*Task goal:*
An exact copy of every record is required.

──────── The input ────────

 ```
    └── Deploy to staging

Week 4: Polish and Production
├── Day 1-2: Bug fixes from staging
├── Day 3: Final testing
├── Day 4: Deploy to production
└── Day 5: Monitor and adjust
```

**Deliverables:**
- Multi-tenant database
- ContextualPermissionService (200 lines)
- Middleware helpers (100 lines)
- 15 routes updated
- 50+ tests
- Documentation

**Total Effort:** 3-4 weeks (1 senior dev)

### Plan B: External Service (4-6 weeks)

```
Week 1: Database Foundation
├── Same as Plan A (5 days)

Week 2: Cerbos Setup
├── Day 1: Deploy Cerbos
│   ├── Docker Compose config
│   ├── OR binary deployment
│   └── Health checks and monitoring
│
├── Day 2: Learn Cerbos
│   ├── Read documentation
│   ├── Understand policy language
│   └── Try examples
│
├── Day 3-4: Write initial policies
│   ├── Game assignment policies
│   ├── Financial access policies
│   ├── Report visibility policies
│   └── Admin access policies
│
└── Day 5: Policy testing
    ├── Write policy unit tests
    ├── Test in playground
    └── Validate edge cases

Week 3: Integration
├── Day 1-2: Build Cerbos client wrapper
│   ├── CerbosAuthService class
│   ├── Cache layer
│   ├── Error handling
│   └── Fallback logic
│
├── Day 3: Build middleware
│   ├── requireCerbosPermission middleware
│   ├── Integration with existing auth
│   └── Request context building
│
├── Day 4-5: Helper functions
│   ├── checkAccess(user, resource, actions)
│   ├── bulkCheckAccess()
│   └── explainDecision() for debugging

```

────────

*Answer space:*
 ```
    └── Deploy to staging

Week 4: Polish and Production
├── Day 1-2: Bug fixes from staging
├── Day 3: Final testing
├── Day 4: Deploy to production
└── Day 5: Monitor and adjust
```

**Deliverables:**
- Multi-tenant database
- ContextualPermissionService (200 lines)
- Middleware helpers (100 lines)
- 15 routes updated
- 50+ tests
- Documentation

**Total Effort:** 3-4 weeks (1 senior dev)

### Plan B: External Service (4-6 weeks)

```
Week 1: Database Foundation
├── Same as Plan A (5 days)

Week 2: Cerbos Setup
├── Day 1: Deploy Cerbos
│   ├── Docker Compose config
│   ├── OR binary deployment
│   └── Health checks and monitoring
│
├── Day 2: Learn Cerbos
│   ├── Read documentation
│   ├── Understand policy language
│   └── Try examples
│
├── Day 3-4: Write initial policies
│   ├── Game assignment policies
│   ├── Financial access policies
│   ├── Report visibility policies
│   └── Admin access policies
│
└── Day 5: Policy testing
    ├── Write policy unit tests
    ├── Test in playground
    └── Validate edge cases

Week 3: Integration
├── Day 1-2: Build Cerbos client wrapper
│   ├── CerbosAuthService class
│   ├── Cache layer
│   ├── Error handling
│   └── Fallback logic
│
├── Day 3: Build middleware
│   ├── requireCerbosPermission middleware
│   ├── Integration with existing auth
│   └── Request context building
│
├── Day 4-5: Helper functions
│   ├── checkAccess(user, resource, actions)
│   ├── bulkCheckAccess()
│   └── explainDecision() for debugging

```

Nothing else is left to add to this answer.